Angelman Syndrome Test UBE3A sequencing

Since the last post, I spoke with both the genetics doctor and the genetic counselor. The genetic counselor had to do some research on the test that Sadie had in July. She did in fact have the MECP2 test in July and they are nearly 100% certain she does not have Retts Syndrome. However, based on observation, she still exhibits charactaristics that are so similar to Angelman Syndrome. The doctor still wants to have the UBE3A gene sequenced on the 15 chromosome. There is a 1 in 1000 shot that she might have Angelman's. http://www.angelman.org/stay-informed/facts-about-angelman-syndrome/

Either way, we are starting to come to terms with the future. We are by no means giving up, we are just being realistic about the situation. The doctor says that no matter what, Sadie can live a happy life.

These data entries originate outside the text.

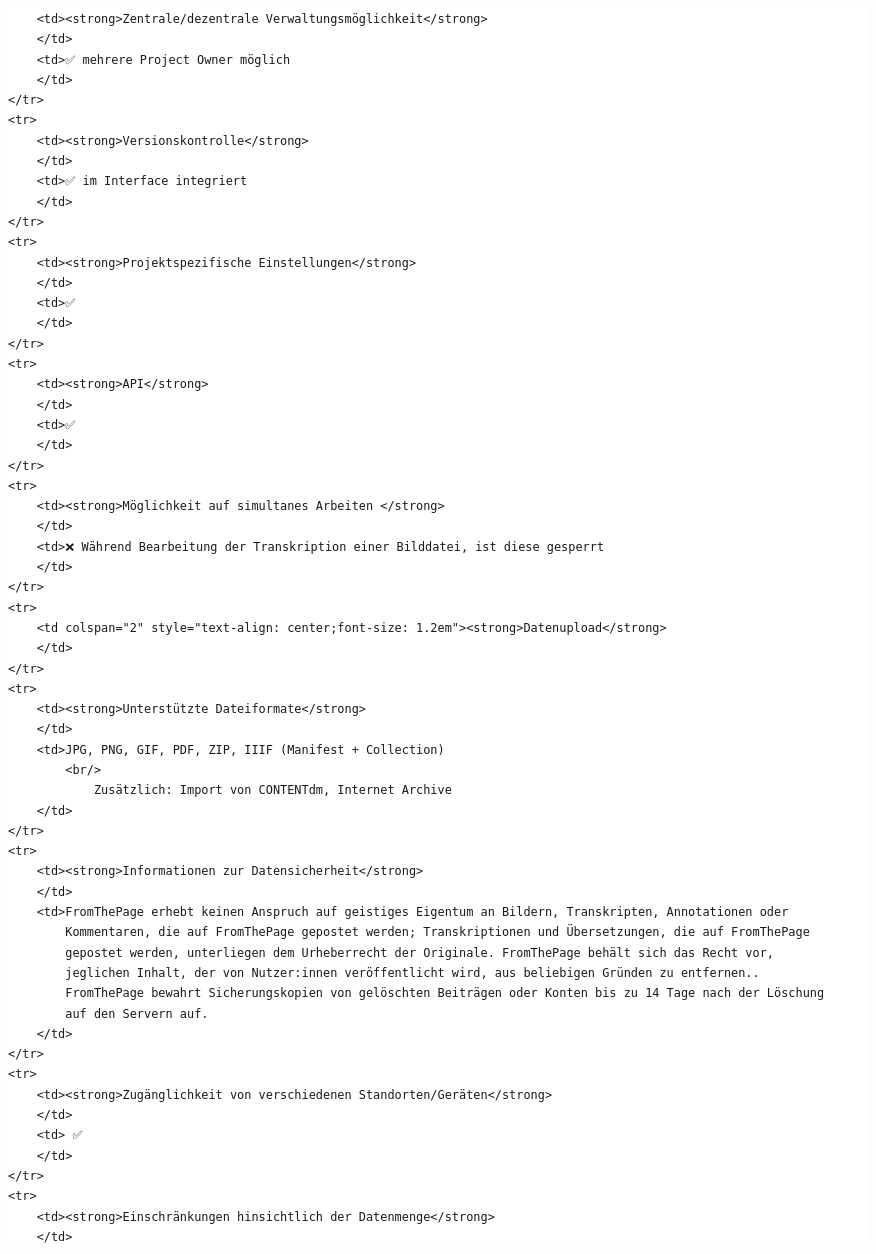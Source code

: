         <td><strong>Zentrale/dezentrale Verwaltungsmöglichkeit</strong>
        </td>
        <td>✅ mehrere Project Owner möglich
        </td>
    </tr>
    <tr>
        <td><strong>Versionskontrolle</strong>
        </td>
        <td>✅ im Interface integriert
        </td>
    </tr>
    <tr>
        <td><strong>Projektspezifische Einstellungen</strong>
        </td>
        <td>✅
        </td>
    </tr>
    <tr>
        <td><strong>API</strong>
        </td>
        <td>✅
        </td>
    </tr>
    <tr>
        <td><strong>Möglichkeit auf simultanes Arbeiten </strong>
        </td>
        <td>❌ Während Bearbeitung der Transkription einer Bilddatei, ist diese gesperrt
        </td>
    </tr>
    <tr>
        <td colspan="2" style="text-align: center;font-size: 1.2em"><strong>Datenupload</strong>
        </td>
    </tr>
    <tr>
        <td><strong>Unterstützte Dateiformate</strong>
        </td>
        <td>JPG, PNG, GIF, PDF, ZIP, IIIF (Manifest + Collection)
            <br/>
                Zusätzlich: Import von CONTENTdm, Internet Archive
        </td>
    </tr>
    <tr>
        <td><strong>Informationen zur Datensicherheit</strong>
        </td>
        <td>FromThePage erhebt keinen Anspruch auf geistiges Eigentum an Bildern, Transkripten, Annotationen oder
            Kommentaren, die auf FromThePage gepostet werden; Transkriptionen und Übersetzungen, die auf FromThePage
            gepostet werden, unterliegen dem Urheberrecht der Originale. FromThePage behält sich das Recht vor,
            jeglichen Inhalt, der von Nutzer:innen veröffentlicht wird, aus beliebigen Gründen zu entfernen..
            FromThePage bewahrt Sicherungskopien von gelöschten Beiträgen oder Konten bis zu 14 Tage nach der Löschung
            auf den Servern auf.
        </td>
    </tr>
    <tr>
        <td><strong>Zugänglichkeit von verschiedenen Standorten/Geräten</strong>
        </td>
        <td> ✅
        </td>
    </tr>
    <tr>
        <td><strong>Einschränkungen hinsichtlich der Datenmenge</strong>
        </td>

We know this is true, but all the wonderful things that make a happy life are going to be different. Finding happiness through her eyes will be our goal and we are seeing things differently. Our acceptance is taking the pressure off in many ways to enjoy her and her life without all the pressures that other "genetically normal" children might face. We'll experience all that with Shelbi. Who can by the way point to 9 body parts at 16 months. WOW. We are blessed with love for both girls, but life will be different. A GOOD Different.